La crise sanitaire, et les nouveaux usages qu’elle a introduits dans le monde du travail notamment, a bouleversé le marché de l’immobilier d’entreprise, particulièrement le secteur tertiaire. La Défense n’échappe pas à cette révolution. Pierre-Yves Guice, directeur général de l’établissement public local chargé du quartier d’affaires, revient sur ces perturbations et détaille son implication dans la lutte contre le réchauffement climatique.

Décideurs. Qu’attendez-vous du Championnat de France des économies d’énergie en tant qu’hôte et acteur ?

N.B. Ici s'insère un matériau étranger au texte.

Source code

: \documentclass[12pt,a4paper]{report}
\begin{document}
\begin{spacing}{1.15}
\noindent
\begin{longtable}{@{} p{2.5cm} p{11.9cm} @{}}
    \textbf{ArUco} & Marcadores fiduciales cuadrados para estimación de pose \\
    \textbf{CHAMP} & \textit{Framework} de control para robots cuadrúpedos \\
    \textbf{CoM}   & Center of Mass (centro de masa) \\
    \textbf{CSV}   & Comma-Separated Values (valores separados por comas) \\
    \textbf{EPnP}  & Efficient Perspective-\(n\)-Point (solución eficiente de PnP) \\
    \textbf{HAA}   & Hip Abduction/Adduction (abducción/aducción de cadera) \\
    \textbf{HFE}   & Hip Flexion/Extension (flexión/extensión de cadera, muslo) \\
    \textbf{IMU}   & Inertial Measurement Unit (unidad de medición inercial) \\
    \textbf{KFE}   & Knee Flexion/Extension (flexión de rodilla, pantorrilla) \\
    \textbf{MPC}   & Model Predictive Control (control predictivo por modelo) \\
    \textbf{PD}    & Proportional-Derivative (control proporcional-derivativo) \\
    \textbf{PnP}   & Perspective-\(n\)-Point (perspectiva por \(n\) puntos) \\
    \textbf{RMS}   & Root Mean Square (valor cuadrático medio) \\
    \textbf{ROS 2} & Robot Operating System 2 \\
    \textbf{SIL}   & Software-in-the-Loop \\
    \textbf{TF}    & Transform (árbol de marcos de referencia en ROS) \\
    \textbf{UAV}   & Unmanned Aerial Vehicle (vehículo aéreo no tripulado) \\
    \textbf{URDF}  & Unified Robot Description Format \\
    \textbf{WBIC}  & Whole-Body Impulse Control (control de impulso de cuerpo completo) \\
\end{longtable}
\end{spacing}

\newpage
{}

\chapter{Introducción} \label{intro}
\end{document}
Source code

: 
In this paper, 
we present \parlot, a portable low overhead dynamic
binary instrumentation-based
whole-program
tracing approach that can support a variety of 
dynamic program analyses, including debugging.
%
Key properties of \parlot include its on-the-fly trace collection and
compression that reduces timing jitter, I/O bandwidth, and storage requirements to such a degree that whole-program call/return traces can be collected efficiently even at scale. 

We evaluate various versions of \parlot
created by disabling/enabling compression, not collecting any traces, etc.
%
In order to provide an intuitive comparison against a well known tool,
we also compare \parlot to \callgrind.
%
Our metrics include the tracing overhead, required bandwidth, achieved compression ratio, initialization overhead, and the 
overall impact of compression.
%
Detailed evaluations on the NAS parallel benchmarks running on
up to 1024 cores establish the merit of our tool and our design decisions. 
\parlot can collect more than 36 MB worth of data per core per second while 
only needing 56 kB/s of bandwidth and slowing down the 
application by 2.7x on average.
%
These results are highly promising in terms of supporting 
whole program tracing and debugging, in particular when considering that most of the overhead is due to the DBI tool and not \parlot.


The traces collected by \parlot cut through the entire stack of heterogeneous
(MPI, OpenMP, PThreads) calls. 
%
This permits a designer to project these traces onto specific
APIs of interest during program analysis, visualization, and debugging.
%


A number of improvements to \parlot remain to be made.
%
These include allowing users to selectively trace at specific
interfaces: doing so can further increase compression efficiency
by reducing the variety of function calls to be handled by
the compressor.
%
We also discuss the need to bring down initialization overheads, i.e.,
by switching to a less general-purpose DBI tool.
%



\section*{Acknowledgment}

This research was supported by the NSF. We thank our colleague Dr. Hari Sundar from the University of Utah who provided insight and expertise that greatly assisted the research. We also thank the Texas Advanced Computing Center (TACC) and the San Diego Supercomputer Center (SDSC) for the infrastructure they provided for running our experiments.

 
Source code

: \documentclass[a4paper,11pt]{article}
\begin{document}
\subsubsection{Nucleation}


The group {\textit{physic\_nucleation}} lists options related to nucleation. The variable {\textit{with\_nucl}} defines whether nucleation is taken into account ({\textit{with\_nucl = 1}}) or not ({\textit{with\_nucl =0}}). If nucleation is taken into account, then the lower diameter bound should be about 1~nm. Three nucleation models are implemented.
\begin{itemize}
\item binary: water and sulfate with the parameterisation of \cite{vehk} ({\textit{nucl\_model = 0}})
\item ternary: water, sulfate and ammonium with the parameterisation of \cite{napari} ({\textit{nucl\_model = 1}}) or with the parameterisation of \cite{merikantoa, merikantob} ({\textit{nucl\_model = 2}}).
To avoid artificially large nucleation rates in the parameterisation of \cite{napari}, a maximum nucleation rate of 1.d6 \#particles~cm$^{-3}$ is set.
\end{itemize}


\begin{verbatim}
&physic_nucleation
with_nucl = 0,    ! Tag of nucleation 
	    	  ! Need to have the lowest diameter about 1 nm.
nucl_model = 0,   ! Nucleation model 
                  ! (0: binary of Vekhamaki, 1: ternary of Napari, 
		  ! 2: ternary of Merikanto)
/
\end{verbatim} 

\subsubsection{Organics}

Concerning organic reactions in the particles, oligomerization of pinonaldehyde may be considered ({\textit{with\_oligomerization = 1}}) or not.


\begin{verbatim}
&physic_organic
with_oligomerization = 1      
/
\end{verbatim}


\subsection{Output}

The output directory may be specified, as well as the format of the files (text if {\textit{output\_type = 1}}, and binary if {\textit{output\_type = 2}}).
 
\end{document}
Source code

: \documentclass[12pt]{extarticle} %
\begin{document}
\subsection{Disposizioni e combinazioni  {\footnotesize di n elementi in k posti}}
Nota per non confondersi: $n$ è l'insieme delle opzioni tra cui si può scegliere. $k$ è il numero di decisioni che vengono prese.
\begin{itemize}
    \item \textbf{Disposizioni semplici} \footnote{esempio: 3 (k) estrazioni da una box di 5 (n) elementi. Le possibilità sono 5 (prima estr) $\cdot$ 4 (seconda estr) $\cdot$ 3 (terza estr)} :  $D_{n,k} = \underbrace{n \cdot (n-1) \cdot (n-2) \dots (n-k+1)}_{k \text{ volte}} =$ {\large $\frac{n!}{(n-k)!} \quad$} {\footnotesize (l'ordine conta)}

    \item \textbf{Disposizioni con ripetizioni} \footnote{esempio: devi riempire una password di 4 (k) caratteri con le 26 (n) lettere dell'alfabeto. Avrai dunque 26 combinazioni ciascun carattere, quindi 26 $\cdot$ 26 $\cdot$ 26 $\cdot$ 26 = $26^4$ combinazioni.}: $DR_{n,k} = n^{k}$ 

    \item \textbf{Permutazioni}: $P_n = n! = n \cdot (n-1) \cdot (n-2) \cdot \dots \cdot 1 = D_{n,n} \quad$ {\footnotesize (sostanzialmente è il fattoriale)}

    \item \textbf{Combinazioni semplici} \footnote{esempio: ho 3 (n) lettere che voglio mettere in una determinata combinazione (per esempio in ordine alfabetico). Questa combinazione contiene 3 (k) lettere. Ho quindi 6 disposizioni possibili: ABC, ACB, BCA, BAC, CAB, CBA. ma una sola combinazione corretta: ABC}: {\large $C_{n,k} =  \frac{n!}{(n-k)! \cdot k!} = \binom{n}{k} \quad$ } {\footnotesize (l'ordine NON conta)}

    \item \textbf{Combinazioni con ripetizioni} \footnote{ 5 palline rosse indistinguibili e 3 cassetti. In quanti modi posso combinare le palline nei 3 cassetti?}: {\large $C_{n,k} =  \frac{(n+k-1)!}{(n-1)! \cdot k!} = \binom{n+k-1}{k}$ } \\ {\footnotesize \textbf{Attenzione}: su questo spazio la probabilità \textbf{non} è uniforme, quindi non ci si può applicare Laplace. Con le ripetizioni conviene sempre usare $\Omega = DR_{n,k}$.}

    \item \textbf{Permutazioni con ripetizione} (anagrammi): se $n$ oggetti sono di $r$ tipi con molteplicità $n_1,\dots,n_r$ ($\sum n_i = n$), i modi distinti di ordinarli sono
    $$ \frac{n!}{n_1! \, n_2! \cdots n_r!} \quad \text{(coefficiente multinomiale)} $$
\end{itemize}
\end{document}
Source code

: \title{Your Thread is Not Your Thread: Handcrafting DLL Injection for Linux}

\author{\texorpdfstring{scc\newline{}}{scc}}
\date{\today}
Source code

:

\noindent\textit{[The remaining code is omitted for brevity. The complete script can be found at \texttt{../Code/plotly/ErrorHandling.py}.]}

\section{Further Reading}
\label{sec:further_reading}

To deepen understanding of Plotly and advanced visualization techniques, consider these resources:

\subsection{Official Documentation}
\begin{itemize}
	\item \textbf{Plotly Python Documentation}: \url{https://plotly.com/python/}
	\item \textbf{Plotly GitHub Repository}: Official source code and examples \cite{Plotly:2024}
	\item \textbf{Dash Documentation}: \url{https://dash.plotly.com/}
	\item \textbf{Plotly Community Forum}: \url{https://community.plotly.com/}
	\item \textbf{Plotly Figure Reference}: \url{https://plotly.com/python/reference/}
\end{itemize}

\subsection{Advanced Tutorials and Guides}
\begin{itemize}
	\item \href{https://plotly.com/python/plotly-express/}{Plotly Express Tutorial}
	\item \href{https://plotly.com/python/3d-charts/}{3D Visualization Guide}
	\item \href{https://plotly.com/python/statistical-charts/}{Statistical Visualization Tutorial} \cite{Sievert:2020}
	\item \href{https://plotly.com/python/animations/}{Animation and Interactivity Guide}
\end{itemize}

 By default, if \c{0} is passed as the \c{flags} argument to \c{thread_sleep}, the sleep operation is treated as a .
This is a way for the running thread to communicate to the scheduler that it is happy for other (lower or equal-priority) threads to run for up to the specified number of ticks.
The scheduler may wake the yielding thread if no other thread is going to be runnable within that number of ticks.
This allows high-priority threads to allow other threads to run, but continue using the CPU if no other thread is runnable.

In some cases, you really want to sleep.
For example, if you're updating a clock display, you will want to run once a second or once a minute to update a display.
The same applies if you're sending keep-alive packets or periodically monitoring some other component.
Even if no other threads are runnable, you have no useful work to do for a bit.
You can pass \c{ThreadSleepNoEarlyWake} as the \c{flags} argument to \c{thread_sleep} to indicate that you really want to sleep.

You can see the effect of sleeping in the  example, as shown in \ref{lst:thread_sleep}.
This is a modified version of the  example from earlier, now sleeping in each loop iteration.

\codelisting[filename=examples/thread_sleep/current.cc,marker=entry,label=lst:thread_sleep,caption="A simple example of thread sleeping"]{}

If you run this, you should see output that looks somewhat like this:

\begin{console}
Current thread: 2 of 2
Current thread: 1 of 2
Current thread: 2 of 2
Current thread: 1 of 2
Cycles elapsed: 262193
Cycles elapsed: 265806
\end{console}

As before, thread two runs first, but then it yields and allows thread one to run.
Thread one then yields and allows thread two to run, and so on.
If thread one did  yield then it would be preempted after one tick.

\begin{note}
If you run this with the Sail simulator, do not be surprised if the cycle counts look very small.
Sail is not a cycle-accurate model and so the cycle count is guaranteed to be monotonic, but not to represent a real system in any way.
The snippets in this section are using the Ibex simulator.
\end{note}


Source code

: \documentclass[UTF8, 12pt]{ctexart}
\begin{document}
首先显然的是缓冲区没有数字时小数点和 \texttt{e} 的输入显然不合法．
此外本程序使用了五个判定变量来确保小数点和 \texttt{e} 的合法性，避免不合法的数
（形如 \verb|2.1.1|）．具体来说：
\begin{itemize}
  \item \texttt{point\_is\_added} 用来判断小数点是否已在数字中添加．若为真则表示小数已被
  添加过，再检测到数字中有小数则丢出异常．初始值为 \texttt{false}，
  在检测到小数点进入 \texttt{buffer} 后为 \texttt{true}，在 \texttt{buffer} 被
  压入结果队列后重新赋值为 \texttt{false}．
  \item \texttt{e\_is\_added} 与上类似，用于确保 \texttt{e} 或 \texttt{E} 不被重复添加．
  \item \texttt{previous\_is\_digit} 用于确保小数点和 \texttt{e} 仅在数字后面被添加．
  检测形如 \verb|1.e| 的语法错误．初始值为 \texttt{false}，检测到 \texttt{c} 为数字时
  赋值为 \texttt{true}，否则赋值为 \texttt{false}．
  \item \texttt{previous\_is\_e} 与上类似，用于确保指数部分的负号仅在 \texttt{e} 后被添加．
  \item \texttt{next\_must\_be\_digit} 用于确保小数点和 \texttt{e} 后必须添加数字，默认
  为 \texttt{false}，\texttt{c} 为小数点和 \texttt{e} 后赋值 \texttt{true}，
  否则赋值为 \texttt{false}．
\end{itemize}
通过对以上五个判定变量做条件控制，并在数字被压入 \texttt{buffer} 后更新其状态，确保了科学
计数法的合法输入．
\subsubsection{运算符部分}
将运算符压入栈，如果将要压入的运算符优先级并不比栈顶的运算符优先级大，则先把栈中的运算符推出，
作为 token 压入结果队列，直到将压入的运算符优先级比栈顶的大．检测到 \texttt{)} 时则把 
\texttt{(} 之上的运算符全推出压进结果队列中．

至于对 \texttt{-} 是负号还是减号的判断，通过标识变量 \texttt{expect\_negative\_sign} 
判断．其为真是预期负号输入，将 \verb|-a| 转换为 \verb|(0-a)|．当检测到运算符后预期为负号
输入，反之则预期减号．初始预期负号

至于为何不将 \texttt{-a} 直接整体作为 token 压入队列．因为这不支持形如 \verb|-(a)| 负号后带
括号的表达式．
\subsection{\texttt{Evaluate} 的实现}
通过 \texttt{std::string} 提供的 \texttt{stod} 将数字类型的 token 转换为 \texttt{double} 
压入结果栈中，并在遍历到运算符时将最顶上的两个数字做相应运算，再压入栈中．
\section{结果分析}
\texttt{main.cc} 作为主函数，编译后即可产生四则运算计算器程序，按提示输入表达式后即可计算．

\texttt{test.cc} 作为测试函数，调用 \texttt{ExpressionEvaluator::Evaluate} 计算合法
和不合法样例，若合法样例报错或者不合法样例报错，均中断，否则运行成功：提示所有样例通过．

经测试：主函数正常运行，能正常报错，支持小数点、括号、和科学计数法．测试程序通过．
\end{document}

Pierre-Yves Guice. Paris La Défense s’est donné, depuis quelques semaines, une nouvelle raison d’être : son ambition est de devenir, d’ici quelques années, le premier quartier d’affaires post-carbone sur le plan mondial. Aujourd’hui, La Défense est le premier quartier d’affaires européen en matière de surfaces de bureaux et de rayonnement économique. Ces atouts historiques ont été remis en question par la crise sanitaire et toutes les interrogations qui se sont exprimées sur les univers de travail et de bureau. L’enjeu est de redonner du souffle et un nouvel élan à ce quartier pour les décennies à venir. Il nous faut retrouver l’esprit d’inventivité qui a construit La Défense dans les années 1960-1970 pour répondre aux enjeux de la transition écologique. Nous ne partons pas d’une feuille blanche, mais d’un quartier, d’une ville déjà constitués, avec leurs habitants, leurs 3,8 millions de mètres carrés de bureaux et tout un tas de complexités techniques afférentes. Les acteurs publics ne peuvent pas prétendre avoir à eux seuls la solution pour lutter contre le réchauffement climatique et opérer la transition écologique d’un quartier aussi particulier que celui de La Défense. Tout l’enjeu pour nous réside dans la mutualisation des bonnes pratiques, des connaissances, des savoir-faire : public, privé, monde associatif et institutions doivent travailler ensemble et rassembler leurs énergies pour inventer une nouvelle manière de fabriquer la ville.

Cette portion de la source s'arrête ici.